Supplied material:
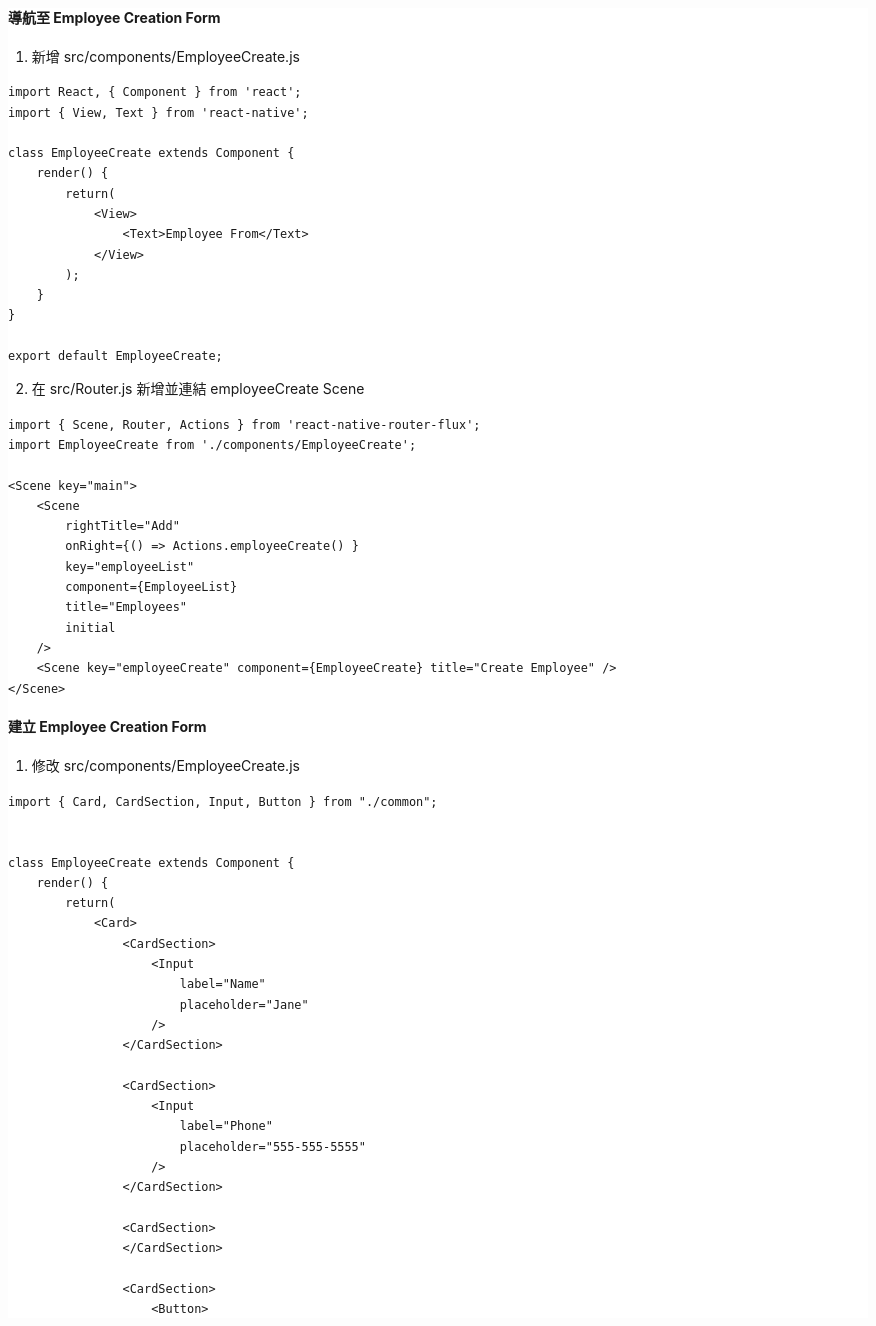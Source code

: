 #### 導航至 Employee Creation Form
1. 新增 src/components/EmployeeCreate.js
```
import React, { Component } from 'react';
import { View, Text } from 'react-native';

class EmployeeCreate extends Component {
    render() {
        return(
            <View>
                <Text>Employee From</Text>
            </View>
        );
    }
}

export default EmployeeCreate;
```
2. 在 src/Router.js 新增並連結 employeeCreate Scene
```
import { Scene, Router, Actions } from 'react-native-router-flux';
import EmployeeCreate from './components/EmployeeCreate';

<Scene key="main">
    <Scene
        rightTitle="Add"
        onRight={() => Actions.employeeCreate() }
        key="employeeList"
        component={EmployeeList}
        title="Employees"
        initial
    />
    <Scene key="employeeCreate" component={EmployeeCreate} title="Create Employee" />
</Scene>
```
#### 建立 Employee Creation Form
1. 修改 src/components/EmployeeCreate.js
```
import { Card, CardSection, Input, Button } from "./common";


class EmployeeCreate extends Component {
    render() {
        return(
            <Card>
                <CardSection>
                    <Input
                        label="Name"
                        placeholder="Jane"
                    />
                </CardSection>

                <CardSection>
                    <Input
                        label="Phone"
                        placeholder="555-555-5555"
                    />
                </CardSection>

                <CardSection>
                </CardSection>

                <CardSection>
                    <Button>
```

Exercise objective:
Work out how many lines of the material contain "components". Reply with that number only.

Expected answer:
3